You get one chance to make an impression. If they ask you where you go to school and you say you don’t, the conversation is over. You immediately were looked at as uneducated. You can read all the books in the world Anthony, nobody cares in the world we live in. You have to have that degree in this day and age. It didn’t matter what I had done before. It didn’t matter that you showed so much “potential”, you didn’t do anything with it man.
What the hell was going on? Why did I care so much? The social pressure was just building.
Eventually, I was so embarrassed to tell the truth I began to lie about taking a break from my school. I can remember one time my coworker asked how many credits I had when I stopped and I said some stupid number like 8 and he was like oh you didn’t even do anything huh? I lied and said I meant 18 and just stuttered. He kinda shrugged and was content to accept that answer. I didn’t realize that it was only like 3 more classes than I first mentioned because I had no idea what the hell I was even talking about!
Spring 2022, I had been at Nike for almost a year and I finally registered for a single class. That is it. One class, Intro to Electronic Media, got a C. I didn’t do one discussion at the very end of my class that could have put up to a B.

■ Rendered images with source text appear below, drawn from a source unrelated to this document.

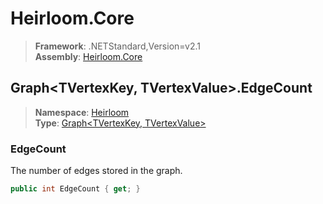 # Heirloom.Core

> **Framework**: .NETStandard,Version=v2.1  
> **Assembly**: [Heirloom.Core][0]  

## Graph\<TVertexKey, TVertexValue>.EdgeCount

> **Namespace**: [Heirloom][0]  
> **Type**: [Graph\<TVertexKey, TVertexValue>][1]  

### EdgeCount

The number of edges stored in the graph.

```cs
public int EdgeCount { get; }
```

[0]: ../../../Heirloom.Core.md
[1]: ../Graph[TVertexKey,TVertexValue].md

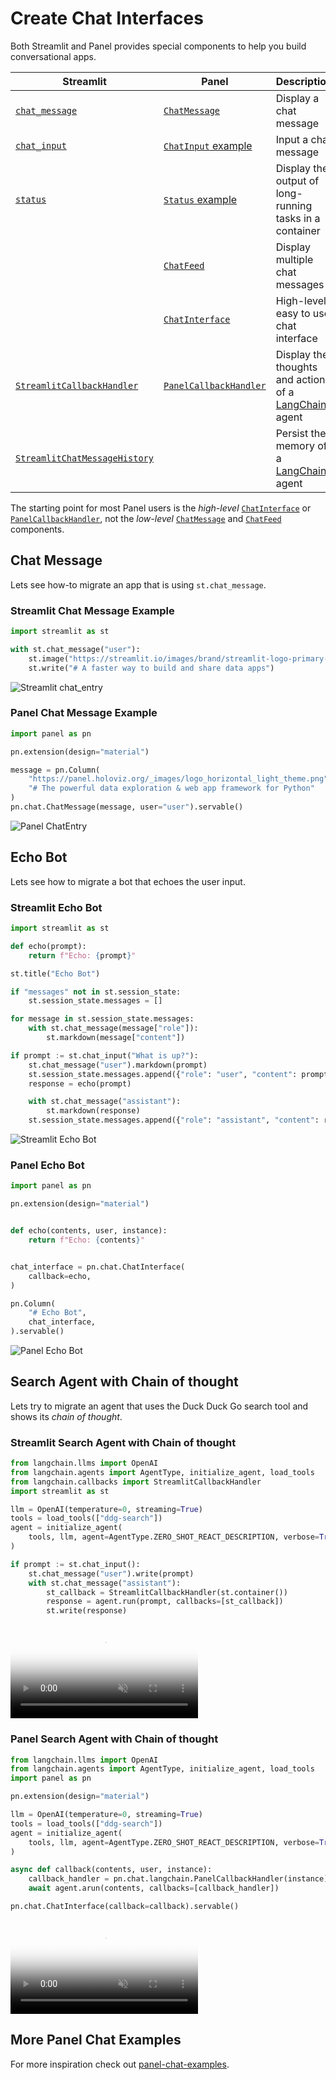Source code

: # Create Chat Interfaces

Both Streamlit and Panel provides special components to help you build conversational apps.

| Streamlit            | Panel               | Description                            |
| -------------------- | ------------------- | -------------------------------------- |
| [`chat_message`](https://docs.streamlit.io/library/api-reference/chat/st.chat_message)    | [`ChatMessage`](../../reference/chat/ChatMessage.md) | Display a chat message  |
| [`chat_input`](https://docs.streamlit.io/library/api-reference/chat/st.chat_input) |  [`ChatInput` example](https://holoviz-topics.github.io/panel-chat-examples/components/#chat_input) | Input a chat message |
| [`status`](https://docs.streamlit.io/library/api-reference/status/st.status) | [`Status` example](https://holoviz-topics.github.io/panel-chat-examples/components/#status) | Display the output of long-running tasks in a container |
|                      | [`ChatFeed`](../../reference/chat/ChatFeed.md)  | Display multiple chat messages         |
|                      | [`ChatInterface`](../../reference/chat/ChatInterface.md)  | High-level, easy to use chat interface |
| [`StreamlitCallbackHandler`](https://python.langchain.com/docs/integrations/callbacks/streamlit) | [`PanelCallbackHandler`](../../reference/chat/PanelCallbackHandler.md) | Display the thoughts and actions of a [LangChain](https://python.langchain.com/docs/get_started/introduction) agent |
| [`StreamlitChatMessageHistory`](https://python.langchain.com/docs/integrations/memory/streamlit_chat_message_history) |  | Persist the memory of a [LangChain](https://python.langchain.com/docs/get_started/introduction) agent |

The starting point for most Panel users is the *high-level* [`ChatInterface`](../../reference/chat/ChatInterface.md) or [`PanelCallbackHandler`](../../reference/chat/PanelCallbackHandler.md), not the *low-level* [`ChatMessage`](../../reference/chat/ChatMessage.md) and [`ChatFeed`](../../reference/chat/ChatFeed.md) components.

## Chat Message

Lets see how-to migrate an app that is using `st.chat_message`.

### Streamlit Chat Message Example

```python
import streamlit as st

with st.chat_message("user"):
    st.image("https://streamlit.io/images/brand/streamlit-logo-primary-colormark-darktext.png")
    st.write("# A faster way to build and share data apps")
```

![Streamlit chat_entry](../../_static/images/streamlit_chat_message.png)

### Panel Chat Message Example

```python
import panel as pn

pn.extension(design="material")

message = pn.Column(
    "https://panel.holoviz.org/_images/logo_horizontal_light_theme.png",
    "# The powerful data exploration & web app framework for Python"
)
pn.chat.ChatMessage(message, user="user").servable()
```

![Panel ChatEntry](../../_static/images/panel_chat_entry.png)

## Echo Bot

Lets see how to migrate a bot that echoes the user input.

### Streamlit Echo Bot

```python
import streamlit as st

def echo(prompt):
    return f"Echo: {prompt}"

st.title("Echo Bot")

if "messages" not in st.session_state:
    st.session_state.messages = []

for message in st.session_state.messages:
    with st.chat_message(message["role"]):
        st.markdown(message["content"])

if prompt := st.chat_input("What is up?"):
    st.chat_message("user").markdown(prompt)
    st.session_state.messages.append({"role": "user", "content": prompt})
    response = echo(prompt)

    with st.chat_message("assistant"):
        st.markdown(response)
    st.session_state.messages.append({"role": "assistant", "content": response})
```

![Streamlit Echo Bot](../../_static/images/streamlit_echo_bot.png)

### Panel Echo Bot

```python
import panel as pn

pn.extension(design="material")


def echo(contents, user, instance):
    return f"Echo: {contents}"


chat_interface = pn.chat.ChatInterface(
    callback=echo,
)

pn.Column(
    "# Echo Bot",
    chat_interface,
).servable()
```

![Panel Echo Bot](../../_static/images/panel_echo_bot.png)

## Search Agent with Chain of thought

Lets try to migrate an agent that uses the Duck Duck Go search tool and shows its
*chain of thought*.

### Streamlit Search Agent with Chain of thought

```python
from langchain.llms import OpenAI
from langchain.agents import AgentType, initialize_agent, load_tools
from langchain.callbacks import StreamlitCallbackHandler
import streamlit as st

llm = OpenAI(temperature=0, streaming=True)
tools = load_tools(["ddg-search"])
agent = initialize_agent(
    tools, llm, agent=AgentType.ZERO_SHOT_REACT_DESCRIPTION, verbose=True
)

if prompt := st.chat_input():
    st.chat_message("user").write(prompt)
    with st.chat_message("assistant"):
        st_callback = StreamlitCallbackHandler(st.container())
        response = agent.run(prompt, callbacks=[st_callback])
        st.write(response)
```

<video muted controls loop poster="../../_static/images/streamlit_callback_handler.png" style="max-height: 400px; max-width: 100%;">
    <source src="https://assets.holoviz.org/panel/how_to/streamlit_migration/streamlit_callback_handler.mp4" type="video/mp4">
    Your browser does not support the video tag.
</video>

### Panel Search Agent with Chain of thought

```python
from langchain.llms import OpenAI
from langchain.agents import AgentType, initialize_agent, load_tools
import panel as pn

pn.extension(design="material")

llm = OpenAI(temperature=0, streaming=True)
tools = load_tools(["ddg-search"])
agent = initialize_agent(
    tools, llm, agent=AgentType.ZERO_SHOT_REACT_DESCRIPTION, verbose=True,
)

async def callback(contents, user, instance):
    callback_handler = pn.chat.langchain.PanelCallbackHandler(instance)
    await agent.arun(contents, callbacks=[callback_handler])

pn.chat.ChatInterface(callback=callback).servable()
```

<video muted controls loop poster="../../_static/images/panel_callback_handler.png" style="max-height: 400px; max-width: 100%;">
    <source src="https://assets.holoviz.org/panel/how_to/streamlit_migration/panel_callback_handler.mp4" type="video/mp4">
    Your browser does not support the video tag.
</video>

## More Panel Chat Examples

For more inspiration check out [panel-chat-examples](https://holoviz-topics.github.io/panel-chat-examples/).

I think about that all the time now. I had no excuse not to get an A in that class.
Eventually I got it all together and began to take my courses seriously. I am proud to say I hold a 3.63 GPA currently at Santa Ana College now and am on track to graduate this June with an Associate of Science degree in Mechatronics Engineering something I really never imagined myself getting. I made honors for the first time ever last semester and it doesn’t feel real.